» **Task description**: Go through the entries below line by line and count those containing "Model"; the answer is that count alone.

» **Source data**:
↓↓↓

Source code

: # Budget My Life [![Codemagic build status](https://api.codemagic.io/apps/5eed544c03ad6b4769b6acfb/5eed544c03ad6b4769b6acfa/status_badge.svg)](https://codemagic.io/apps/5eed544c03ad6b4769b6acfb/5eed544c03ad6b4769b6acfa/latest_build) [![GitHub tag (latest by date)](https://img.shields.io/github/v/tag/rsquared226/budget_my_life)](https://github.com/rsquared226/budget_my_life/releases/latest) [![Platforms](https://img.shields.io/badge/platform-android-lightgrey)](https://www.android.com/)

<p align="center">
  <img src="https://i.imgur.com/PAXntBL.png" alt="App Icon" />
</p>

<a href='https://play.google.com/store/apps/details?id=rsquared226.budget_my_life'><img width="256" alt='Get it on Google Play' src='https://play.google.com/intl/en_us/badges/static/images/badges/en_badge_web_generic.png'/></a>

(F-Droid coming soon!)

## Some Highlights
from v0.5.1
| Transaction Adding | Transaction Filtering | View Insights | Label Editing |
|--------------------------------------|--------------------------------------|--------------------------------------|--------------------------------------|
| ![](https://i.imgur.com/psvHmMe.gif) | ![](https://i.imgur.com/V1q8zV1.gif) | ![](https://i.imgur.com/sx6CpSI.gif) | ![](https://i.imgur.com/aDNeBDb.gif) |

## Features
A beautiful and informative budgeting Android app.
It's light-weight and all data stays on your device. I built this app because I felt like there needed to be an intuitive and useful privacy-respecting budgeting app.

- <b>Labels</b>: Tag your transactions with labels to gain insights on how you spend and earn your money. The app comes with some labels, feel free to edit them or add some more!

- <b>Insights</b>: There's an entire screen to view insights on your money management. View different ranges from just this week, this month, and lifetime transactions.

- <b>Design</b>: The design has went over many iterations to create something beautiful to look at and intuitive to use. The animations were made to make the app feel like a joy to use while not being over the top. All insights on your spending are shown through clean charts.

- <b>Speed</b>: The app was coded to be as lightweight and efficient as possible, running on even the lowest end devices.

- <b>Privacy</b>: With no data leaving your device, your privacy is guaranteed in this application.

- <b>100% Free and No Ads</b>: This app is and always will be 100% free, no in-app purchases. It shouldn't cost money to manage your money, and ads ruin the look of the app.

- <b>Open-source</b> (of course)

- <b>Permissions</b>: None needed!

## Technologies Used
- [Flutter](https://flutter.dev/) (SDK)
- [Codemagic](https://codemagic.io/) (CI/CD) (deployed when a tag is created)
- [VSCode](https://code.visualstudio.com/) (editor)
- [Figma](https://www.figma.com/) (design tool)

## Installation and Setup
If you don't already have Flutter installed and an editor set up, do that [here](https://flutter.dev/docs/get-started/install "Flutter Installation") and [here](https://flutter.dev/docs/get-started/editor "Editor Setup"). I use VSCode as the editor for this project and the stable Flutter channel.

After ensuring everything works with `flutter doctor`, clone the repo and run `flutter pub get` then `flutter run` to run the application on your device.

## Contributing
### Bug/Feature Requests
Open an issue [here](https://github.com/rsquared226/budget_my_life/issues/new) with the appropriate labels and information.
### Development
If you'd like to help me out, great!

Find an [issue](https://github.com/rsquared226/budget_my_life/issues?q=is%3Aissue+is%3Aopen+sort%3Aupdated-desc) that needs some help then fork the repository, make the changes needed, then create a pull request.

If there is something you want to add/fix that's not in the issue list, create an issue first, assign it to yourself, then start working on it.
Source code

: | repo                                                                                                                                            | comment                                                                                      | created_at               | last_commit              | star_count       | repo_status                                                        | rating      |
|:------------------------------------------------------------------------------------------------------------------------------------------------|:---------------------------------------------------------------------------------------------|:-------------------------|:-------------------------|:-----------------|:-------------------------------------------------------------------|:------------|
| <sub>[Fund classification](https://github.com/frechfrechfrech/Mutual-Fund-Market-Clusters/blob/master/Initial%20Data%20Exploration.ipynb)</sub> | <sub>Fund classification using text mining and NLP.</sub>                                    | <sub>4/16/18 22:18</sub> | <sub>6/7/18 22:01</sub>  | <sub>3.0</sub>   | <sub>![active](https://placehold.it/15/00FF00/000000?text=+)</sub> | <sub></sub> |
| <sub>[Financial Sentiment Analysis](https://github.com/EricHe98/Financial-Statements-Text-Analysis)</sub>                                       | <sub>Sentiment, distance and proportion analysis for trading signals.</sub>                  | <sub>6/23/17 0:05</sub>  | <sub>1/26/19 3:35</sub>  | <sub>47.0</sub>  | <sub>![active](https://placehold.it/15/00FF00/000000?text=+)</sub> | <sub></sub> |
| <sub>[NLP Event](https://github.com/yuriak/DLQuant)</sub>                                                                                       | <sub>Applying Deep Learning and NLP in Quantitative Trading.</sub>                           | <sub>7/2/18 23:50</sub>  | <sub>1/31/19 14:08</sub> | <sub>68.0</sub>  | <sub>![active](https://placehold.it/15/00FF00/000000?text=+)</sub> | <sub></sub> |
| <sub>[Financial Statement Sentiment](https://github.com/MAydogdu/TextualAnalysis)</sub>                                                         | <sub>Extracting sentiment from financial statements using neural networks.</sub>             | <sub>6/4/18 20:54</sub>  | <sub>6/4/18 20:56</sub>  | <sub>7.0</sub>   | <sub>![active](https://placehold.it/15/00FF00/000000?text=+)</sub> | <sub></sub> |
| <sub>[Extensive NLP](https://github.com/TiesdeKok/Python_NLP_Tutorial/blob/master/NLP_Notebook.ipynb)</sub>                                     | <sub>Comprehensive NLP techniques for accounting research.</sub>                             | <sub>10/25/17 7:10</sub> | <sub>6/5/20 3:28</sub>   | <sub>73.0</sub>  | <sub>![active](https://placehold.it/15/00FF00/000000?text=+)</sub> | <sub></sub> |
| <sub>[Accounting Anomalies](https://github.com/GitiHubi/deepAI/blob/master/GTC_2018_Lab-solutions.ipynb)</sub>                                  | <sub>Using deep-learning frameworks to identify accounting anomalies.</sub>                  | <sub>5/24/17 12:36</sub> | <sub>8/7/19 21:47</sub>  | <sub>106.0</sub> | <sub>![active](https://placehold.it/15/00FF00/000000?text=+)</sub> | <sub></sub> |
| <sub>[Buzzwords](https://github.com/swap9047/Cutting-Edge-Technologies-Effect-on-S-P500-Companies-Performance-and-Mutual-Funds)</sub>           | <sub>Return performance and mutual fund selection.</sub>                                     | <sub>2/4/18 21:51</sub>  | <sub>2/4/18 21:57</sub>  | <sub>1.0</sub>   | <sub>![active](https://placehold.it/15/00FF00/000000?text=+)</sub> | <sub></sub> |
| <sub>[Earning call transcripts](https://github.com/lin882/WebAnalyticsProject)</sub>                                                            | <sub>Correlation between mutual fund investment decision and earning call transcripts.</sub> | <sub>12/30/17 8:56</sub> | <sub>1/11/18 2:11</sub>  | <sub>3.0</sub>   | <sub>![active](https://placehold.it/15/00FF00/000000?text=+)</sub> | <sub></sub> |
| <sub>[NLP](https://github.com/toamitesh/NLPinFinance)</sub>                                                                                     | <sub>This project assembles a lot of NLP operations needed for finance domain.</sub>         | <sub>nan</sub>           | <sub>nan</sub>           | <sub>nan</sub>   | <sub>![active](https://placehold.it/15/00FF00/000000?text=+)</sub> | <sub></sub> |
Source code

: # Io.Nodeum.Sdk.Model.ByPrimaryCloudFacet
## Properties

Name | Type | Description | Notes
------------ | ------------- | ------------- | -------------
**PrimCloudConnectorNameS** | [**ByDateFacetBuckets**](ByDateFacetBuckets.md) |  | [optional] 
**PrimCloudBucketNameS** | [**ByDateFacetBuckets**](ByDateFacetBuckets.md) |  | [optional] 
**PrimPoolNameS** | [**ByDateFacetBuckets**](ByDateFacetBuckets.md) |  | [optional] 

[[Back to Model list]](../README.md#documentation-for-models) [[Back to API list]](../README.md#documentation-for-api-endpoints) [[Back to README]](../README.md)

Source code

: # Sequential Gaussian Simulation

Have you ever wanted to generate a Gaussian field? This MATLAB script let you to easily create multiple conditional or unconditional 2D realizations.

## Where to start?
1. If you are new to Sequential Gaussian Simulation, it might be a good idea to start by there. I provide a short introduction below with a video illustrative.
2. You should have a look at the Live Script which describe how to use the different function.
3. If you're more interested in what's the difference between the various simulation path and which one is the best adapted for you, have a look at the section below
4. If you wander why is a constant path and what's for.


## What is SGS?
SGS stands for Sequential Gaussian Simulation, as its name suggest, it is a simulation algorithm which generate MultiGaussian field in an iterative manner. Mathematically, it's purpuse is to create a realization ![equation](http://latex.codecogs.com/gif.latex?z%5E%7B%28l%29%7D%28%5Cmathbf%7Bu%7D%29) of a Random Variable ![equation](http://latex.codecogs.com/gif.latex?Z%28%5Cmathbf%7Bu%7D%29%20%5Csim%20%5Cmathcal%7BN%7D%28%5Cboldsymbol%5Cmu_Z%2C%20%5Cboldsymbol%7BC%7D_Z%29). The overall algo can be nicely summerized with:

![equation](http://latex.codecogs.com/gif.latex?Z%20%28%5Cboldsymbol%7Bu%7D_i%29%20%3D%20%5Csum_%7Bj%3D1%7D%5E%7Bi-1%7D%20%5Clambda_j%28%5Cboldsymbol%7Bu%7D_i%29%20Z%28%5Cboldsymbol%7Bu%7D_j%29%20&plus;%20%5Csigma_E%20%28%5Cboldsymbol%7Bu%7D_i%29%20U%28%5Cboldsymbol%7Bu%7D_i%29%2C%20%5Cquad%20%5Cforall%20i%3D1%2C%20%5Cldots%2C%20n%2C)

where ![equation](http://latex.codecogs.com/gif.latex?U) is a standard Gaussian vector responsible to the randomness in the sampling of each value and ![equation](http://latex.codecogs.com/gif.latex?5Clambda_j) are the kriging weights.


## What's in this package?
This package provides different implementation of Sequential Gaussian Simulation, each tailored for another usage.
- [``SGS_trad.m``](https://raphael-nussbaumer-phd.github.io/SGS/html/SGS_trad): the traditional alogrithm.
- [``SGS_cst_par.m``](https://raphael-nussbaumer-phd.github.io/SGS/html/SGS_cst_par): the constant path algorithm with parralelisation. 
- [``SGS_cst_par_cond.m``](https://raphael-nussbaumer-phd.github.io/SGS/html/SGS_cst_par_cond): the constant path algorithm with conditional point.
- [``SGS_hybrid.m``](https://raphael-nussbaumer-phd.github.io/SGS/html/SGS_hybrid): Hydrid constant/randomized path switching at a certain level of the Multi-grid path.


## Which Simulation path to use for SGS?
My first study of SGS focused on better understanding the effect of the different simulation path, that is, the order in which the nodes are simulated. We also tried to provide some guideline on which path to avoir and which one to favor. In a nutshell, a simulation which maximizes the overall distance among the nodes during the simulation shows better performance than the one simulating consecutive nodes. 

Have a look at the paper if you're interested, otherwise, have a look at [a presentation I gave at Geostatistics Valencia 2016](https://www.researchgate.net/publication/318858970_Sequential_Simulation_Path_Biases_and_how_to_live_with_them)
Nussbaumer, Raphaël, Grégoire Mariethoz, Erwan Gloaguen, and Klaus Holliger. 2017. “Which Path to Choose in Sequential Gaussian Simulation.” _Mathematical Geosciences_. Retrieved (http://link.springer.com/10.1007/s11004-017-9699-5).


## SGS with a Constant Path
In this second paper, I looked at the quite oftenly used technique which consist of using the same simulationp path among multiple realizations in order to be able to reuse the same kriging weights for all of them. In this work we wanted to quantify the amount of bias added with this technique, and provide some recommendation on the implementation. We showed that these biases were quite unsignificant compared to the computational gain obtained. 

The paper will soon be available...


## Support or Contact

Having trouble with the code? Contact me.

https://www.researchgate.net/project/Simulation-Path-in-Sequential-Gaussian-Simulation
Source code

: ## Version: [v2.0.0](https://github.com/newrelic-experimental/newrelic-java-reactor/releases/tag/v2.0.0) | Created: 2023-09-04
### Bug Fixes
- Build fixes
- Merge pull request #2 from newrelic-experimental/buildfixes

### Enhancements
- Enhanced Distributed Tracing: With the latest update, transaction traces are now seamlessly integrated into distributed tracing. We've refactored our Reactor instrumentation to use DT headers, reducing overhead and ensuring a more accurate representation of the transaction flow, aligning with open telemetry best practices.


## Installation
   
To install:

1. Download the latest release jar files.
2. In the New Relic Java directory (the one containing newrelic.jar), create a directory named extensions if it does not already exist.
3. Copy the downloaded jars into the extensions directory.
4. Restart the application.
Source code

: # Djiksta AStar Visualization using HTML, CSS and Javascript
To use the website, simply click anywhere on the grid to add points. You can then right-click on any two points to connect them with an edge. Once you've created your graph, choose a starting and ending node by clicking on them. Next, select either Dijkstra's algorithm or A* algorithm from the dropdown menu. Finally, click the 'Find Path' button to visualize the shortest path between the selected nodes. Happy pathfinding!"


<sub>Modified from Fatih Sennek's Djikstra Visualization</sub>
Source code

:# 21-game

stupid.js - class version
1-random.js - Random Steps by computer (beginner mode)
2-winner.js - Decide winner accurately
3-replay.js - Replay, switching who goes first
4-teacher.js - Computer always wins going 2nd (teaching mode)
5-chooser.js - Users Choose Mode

↑↑↑

» **Written answer**: 2